The Australian reported at the time that Nine's board was split over the relationship. Directors formerly with Fairfax Media, which merged with Nine in December 2018, pushed for an independent investigation.
The Australian has been told that the Nine board is considering a number of external candidates including former SBS managing director Michael Ebeid, former Network Ten chief executive Grant Blackley and Australian Radio Network chief executive Ciaran Davis. Former News Corp executive Peter Tonagh was also considered to be in contention, but he told The Australian on Thursday that he had not been approached about the role.
Mr Janz is a former editor of news.com.au, owned by News Corp Australia, publisher of The Australian.
Sources close to Nine said former Australia Post chief executive Christine Holgate was also "actively lobbying" to be considered as a possible successor to Mr Marks.
Ms Holgate did not respond to calls on Thursday.
At this stage, Ms Young is the only woman among the short-listed candidates who have been interviewed or have been scheduled to be interviewed in coming days. She did not respond to a request for comment.
However, it is understood there is a strong push by senior female staff at Nine for Ms Young to be seriously considered as the next chief executive, amid some acrimony over the "blokey" culture at the company.
A Nine spokeswoman said the selection process had been "remarkably collegiate". "Everyone is being very supportive of each other," the spokeswoman said. "There's not actually been that much talk about it. People are just working hard and getting on with it. It's business as usual."
Mr Marks has committed to remaining with the company until February, or until a replacement is found. But the commencement of the interview process in the days before Christmas suggests Nine wants the new chief executive installed by the end of summer.
Mr Janz is credited with reshaping the business model of the newspaper and digital divisions of the former Fairfax Media. He is close to the senior newspaper team. Part of the issue for Nine has been marrying the distinct cultures clashes between the old Fairfax journalists, the broadcast arm and the more conservative radio division.
Mr Sneesby, believed to be the other main contender, has been in charge of Stan for seven years.
Ms Young joined Nine in 2010 and was appointed managing director of the group's marketing division this year.
Mr Malone oversees radio stations 2GB, 3AW, 4BC, 6PR and Macquarie Sports Radio, and was previously Nine's director of sport.
Mr Marks's departure comes as the company's most senior broadcast executive, Nine News director Darren Wick, is facing court on a high-range drink-driving charge and has taken time off for rehabilitation.

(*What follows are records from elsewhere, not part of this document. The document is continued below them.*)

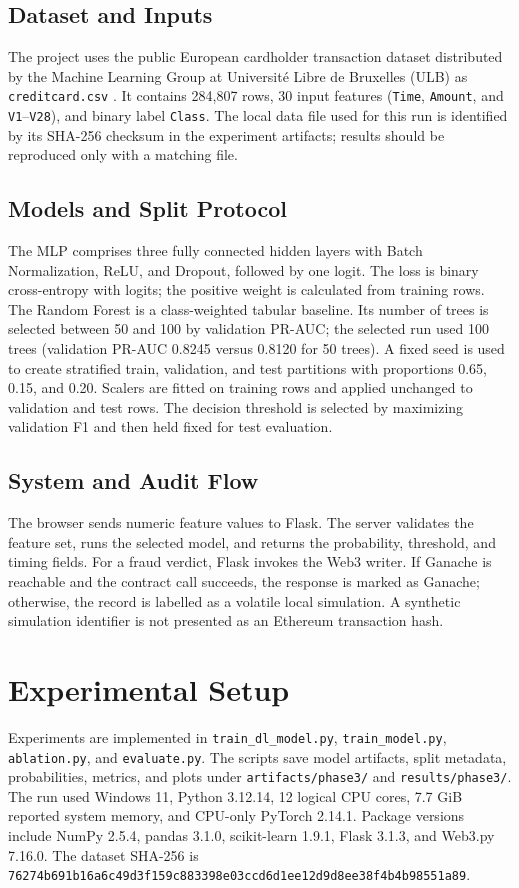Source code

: \documentclass[conference]{IEEEtran}
\begin{document}
\subsection{Dataset and Inputs}
The project uses the public European cardholder transaction dataset distributed by the Machine Learning Group at Universit\'e Libre de Bruxelles (ULB) as \texttt{creditcard.csv} \cite{ulbdataset}. It contains 284,807 rows, 30 input features (\texttt{Time}, \texttt{Amount}, and \texttt{V1}--\texttt{V28}), and binary label \texttt{Class}. The local data file used for this run is identified by its SHA-256 checksum in the experiment artifacts; results should be reproduced only with a matching file.

\subsection{Models and Split Protocol}
The MLP comprises three fully connected hidden layers with Batch Normalization, ReLU, and Dropout, followed by one logit. The loss is binary cross-entropy with logits; the positive weight is calculated from training rows. The Random Forest is a class-weighted tabular baseline. Its number of trees is selected between 50 and 100 by validation PR-AUC; the selected run used 100 trees (validation PR-AUC 0.8245 versus 0.8120 for 50 trees). A fixed seed is used to create stratified train, validation, and test partitions with proportions 0.65, 0.15, and 0.20. Scalers are fitted on training rows and applied unchanged to validation and test rows. The decision threshold is selected by maximizing validation F1 and then held fixed for test evaluation.

\subsection{System and Audit Flow}
The browser sends numeric feature values to Flask. The server validates the feature set, runs the selected model, and returns the probability, threshold, and timing fields. For a fraud verdict, Flask invokes the Web3 writer. If Ganache is reachable and the contract call succeeds, the response is marked as Ganache; otherwise, the record is labelled as a volatile local simulation. A synthetic simulation identifier is not presented as an Ethereum transaction hash.

\section{Experimental Setup}
Experiments are implemented in \texttt{train\_dl\_model.py}, \texttt{train\_model.py}, \texttt{ablation.py}, and \texttt{evaluate.py}. The scripts save model artifacts, split metadata, probabilities, metrics, and plots under \texttt{artifacts/phase3/} and \texttt{results/phase3/}. The run used Windows 11, Python 3.12.14, 12 logical CPU cores, 7.7 GiB reported system memory, and CPU-only PyTorch 2.14.1. Package versions include NumPy 2.5.4, pandas 3.1.0, scikit-learn 1.9.1, Flask 3.1.3, and Web3.py 7.16.0. The dataset SHA-256 is \texttt{76274b691b16a6c49d3f159c883398e03ccd6d1ee12d9d8ee38f4b4b98551a89}.
\end{document}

Mr Marks told The Australian in November he had decided to resign from his position after gossip got "out of control - 99.5 per cent of which was untrue".
Nine sources indicated several directors did not know about the relationship between Mr Marks and Ms Baker until days before his resignation - and held concerns that the company's chairman, Peter Costello, had known for longer.
The relationship between Mr Marks and Ms Baker had been common knowledge on the executive floor and beyond for several weeks.